_Task_:
Start at the line containing "## 0.1.0 (2021-06-02)" and transcribe every line exactly through the end of the records below, and only those lines.

─── Data

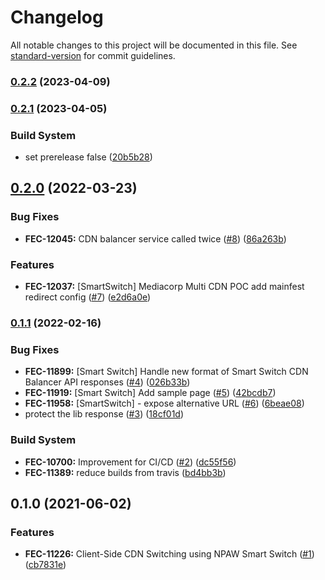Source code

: # Changelog

All notable changes to this project will be documented in this file. See [standard-version](https://github.com/conventional-changelog/standard-version) for commit guidelines.

### [0.2.2](https://github.com/kaltura/playkit-js-smartswitch/compare/v0.2.1...v0.2.2) (2023-04-09)



### [0.2.1](https://github.com/kaltura/playkit-js-smartswitch/compare/v0.2.0...v0.2.1) (2023-04-05)


### Build System

* set prerelease false ([20b5b28](https://github.com/kaltura/playkit-js-smartswitch/commit/20b5b28))



## [0.2.0](https://github.com/kaltura/playkit-js-smartswitch/compare/v0.1.1...v0.2.0) (2022-03-23)


### Bug Fixes

* **FEC-12045:** CDN balancer service called twice ([#8](https://github.com/kaltura/playkit-js-smartswitch/issues/8)) ([86a263b](https://github.com/kaltura/playkit-js-smartswitch/commit/86a263b))


### Features

* **FEC-12037:** [SmartSwitch] Mediacorp Multi CDN POC add mainfest redirect config ([#7](https://github.com/kaltura/playkit-js-smartswitch/issues/7)) ([e2d6a0e](https://github.com/kaltura/playkit-js-smartswitch/commit/e2d6a0e))



### [0.1.1](https://github.com/kaltura/playkit-js-smartswitch/compare/v0.1.0...v0.1.1) (2022-02-16)


### Bug Fixes

* **FEC-11899:** [Smart Switch] Handle new format of Smart Switch CDN Balancer API responses ([#4](https://github.com/kaltura/playkit-js-smartswitch/issues/4)) ([026b33b](https://github.com/kaltura/playkit-js-smartswitch/commit/026b33b))
* **FEC-11919:** [Smart Switch] Add sample page ([#5](https://github.com/kaltura/playkit-js-smartswitch/issues/5)) ([42bcdb7](https://github.com/kaltura/playkit-js-smartswitch/commit/42bcdb7))
* **FEC-11958:** [SmartSwitch] - expose alternative URL ([#6](https://github.com/kaltura/playkit-js-smartswitch/issues/6)) ([6beae08](https://github.com/kaltura/playkit-js-smartswitch/commit/6beae08))
* protect the lib response ([#3](https://github.com/kaltura/playkit-js-smartswitch/issues/3)) ([18cf01d](https://github.com/kaltura/playkit-js-smartswitch/commit/18cf01d))


### Build System

* **FEC-10700:** Improvement for CI/CD ([#2](https://github.com/kaltura/playkit-js-smartswitch/issues/2)) ([dc55f56](https://github.com/kaltura/playkit-js-smartswitch/commit/dc55f56))
* **FEC-11389:** reduce builds from travis ([bd4bb3b](https://github.com/kaltura/playkit-js-smartswitch/commit/bd4bb3b))



## 0.1.0 (2021-06-02)


### Features

* **FEC-11226:** Client-Side CDN Switching using NPAW Smart Switch ([#1](https://github.com/kaltura/playkit-js-smartswitch/issues/1)) ([cb7831e](https://github.com/kaltura/playkit-js-smartswitch/commit/cb7831e))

──────

_Problem solution_:
## 0.1.0 (2021-06-02)


### Features

* **FEC-11226:** Client-Side CDN Switching using NPAW Smart Switch ([#1](https://github.com/kaltura/playkit-js-smartswitch/issues/1)) ([cb7831e](https://github.com/kaltura/playkit-js-smartswitch/commit/cb7831e))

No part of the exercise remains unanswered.